» Goal of the exercise: Wherever the string "procedures" appears in the records, return the line that holds it.

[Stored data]
"""

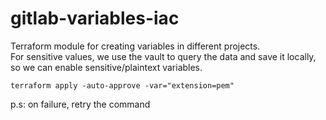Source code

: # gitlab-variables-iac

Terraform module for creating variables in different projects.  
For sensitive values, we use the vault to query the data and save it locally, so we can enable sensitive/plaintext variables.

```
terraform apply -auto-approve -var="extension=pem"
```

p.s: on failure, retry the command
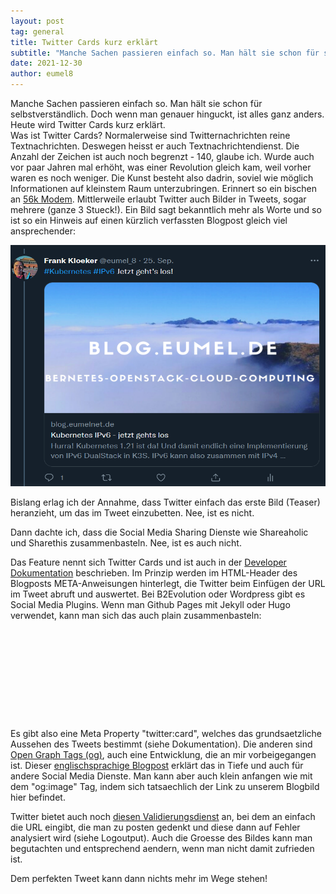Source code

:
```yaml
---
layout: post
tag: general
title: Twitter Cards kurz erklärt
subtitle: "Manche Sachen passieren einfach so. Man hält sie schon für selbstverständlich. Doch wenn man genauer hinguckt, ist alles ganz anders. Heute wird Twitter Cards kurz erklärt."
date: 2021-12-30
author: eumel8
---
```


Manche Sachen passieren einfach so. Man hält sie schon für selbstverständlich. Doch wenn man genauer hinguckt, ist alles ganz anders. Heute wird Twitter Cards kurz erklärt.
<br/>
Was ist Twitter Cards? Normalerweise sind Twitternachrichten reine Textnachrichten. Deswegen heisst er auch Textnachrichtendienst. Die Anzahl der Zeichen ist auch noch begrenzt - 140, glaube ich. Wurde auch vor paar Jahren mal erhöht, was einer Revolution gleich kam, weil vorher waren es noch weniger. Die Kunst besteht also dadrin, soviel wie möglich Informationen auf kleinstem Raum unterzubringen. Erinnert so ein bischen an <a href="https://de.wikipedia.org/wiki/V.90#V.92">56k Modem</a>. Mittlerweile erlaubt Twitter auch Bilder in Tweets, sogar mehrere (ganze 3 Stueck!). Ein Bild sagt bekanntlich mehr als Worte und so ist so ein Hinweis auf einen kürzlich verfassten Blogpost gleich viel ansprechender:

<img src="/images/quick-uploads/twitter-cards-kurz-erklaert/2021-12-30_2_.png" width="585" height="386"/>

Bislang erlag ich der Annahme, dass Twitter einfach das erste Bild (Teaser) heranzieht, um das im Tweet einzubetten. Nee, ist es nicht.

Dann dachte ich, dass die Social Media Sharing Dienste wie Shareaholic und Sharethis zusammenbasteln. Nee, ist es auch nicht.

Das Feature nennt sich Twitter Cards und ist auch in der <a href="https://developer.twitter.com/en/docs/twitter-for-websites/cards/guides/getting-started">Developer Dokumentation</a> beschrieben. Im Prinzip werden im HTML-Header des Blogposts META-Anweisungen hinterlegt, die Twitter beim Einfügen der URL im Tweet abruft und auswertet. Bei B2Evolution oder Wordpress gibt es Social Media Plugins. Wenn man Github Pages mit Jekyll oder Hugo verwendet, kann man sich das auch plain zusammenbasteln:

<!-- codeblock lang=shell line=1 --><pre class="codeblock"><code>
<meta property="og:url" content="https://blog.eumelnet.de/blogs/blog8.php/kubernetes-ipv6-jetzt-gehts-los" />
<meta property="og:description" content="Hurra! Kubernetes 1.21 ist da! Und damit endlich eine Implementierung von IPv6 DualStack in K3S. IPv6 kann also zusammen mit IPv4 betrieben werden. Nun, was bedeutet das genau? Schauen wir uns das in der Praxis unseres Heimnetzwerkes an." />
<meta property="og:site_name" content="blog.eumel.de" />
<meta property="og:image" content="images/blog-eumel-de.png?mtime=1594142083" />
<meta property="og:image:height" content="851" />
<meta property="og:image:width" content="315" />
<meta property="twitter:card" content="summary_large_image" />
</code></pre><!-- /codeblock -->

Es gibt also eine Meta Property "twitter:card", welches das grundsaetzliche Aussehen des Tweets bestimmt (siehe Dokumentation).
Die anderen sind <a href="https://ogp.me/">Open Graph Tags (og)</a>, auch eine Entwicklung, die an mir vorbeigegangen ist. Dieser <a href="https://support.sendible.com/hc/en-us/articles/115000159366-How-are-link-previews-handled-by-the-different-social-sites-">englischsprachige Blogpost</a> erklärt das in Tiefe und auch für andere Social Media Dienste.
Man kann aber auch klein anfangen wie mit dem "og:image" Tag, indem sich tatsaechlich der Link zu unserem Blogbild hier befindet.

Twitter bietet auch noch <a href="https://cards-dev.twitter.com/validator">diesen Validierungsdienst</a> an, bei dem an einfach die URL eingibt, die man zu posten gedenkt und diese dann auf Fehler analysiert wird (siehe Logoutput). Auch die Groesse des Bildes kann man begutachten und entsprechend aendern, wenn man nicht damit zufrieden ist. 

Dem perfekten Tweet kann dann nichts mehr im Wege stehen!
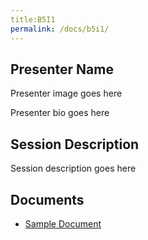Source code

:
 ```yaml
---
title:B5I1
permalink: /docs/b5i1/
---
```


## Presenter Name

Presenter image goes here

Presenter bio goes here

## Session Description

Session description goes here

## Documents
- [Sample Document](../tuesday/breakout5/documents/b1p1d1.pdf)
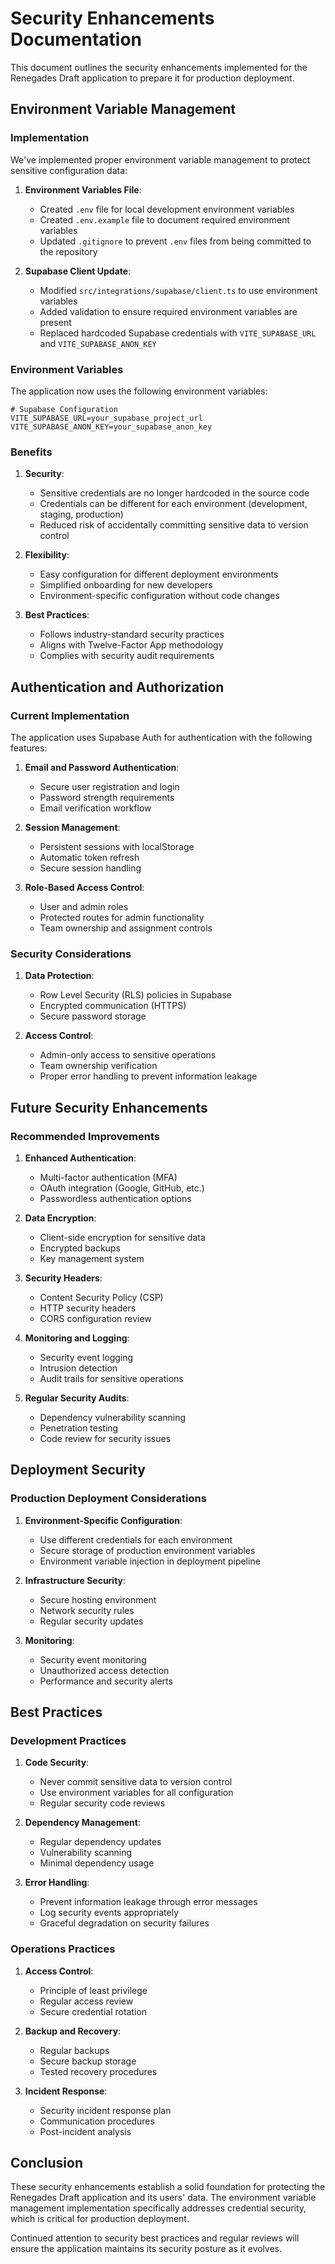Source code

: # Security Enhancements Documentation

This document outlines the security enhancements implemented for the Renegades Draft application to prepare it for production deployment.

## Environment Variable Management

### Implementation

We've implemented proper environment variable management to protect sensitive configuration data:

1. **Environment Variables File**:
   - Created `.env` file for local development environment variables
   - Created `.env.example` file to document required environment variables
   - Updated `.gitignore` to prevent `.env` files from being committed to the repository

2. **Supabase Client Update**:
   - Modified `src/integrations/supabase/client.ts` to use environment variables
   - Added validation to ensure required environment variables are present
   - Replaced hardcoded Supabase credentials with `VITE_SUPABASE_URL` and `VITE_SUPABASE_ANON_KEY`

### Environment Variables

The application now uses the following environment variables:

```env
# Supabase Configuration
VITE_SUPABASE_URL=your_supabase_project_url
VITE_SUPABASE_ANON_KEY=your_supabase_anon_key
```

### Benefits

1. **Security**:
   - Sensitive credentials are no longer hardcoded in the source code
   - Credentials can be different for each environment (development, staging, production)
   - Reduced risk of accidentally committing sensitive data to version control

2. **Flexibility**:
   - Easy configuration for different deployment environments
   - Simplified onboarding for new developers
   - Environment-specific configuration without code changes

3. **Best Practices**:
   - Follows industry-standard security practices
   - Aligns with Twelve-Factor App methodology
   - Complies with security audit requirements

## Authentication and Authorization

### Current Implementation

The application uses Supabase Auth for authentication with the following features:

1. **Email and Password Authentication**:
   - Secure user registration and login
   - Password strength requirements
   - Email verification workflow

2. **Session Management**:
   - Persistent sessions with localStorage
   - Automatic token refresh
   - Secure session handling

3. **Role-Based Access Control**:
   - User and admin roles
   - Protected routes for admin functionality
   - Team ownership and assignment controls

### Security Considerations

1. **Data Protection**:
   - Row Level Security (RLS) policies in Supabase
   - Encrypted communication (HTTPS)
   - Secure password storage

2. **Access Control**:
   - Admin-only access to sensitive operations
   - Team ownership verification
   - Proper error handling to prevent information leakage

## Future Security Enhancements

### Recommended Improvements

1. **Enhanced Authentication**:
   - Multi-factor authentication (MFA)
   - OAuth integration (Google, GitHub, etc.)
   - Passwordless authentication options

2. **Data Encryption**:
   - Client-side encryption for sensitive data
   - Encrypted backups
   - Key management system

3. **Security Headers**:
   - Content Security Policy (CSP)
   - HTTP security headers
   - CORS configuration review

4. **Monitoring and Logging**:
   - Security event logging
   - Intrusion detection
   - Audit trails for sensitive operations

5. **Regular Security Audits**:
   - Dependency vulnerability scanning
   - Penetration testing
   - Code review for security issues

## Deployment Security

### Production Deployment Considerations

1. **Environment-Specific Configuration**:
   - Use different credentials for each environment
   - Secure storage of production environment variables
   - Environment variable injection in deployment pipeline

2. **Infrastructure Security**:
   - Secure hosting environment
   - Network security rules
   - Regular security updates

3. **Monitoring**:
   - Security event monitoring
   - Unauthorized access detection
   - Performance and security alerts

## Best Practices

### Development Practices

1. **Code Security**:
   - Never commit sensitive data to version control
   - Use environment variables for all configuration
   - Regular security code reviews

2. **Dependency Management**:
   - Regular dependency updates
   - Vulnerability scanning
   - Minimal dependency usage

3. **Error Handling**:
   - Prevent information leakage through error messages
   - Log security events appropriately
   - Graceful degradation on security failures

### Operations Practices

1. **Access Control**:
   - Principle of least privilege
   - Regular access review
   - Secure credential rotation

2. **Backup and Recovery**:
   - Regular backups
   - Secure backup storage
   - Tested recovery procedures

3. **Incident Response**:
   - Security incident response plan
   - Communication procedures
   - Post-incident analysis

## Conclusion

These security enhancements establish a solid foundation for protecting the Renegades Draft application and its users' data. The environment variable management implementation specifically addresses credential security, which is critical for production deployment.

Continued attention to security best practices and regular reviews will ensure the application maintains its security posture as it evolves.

"""

» Answer to the problem:
   - Tested recovery procedures
   - Communication procedures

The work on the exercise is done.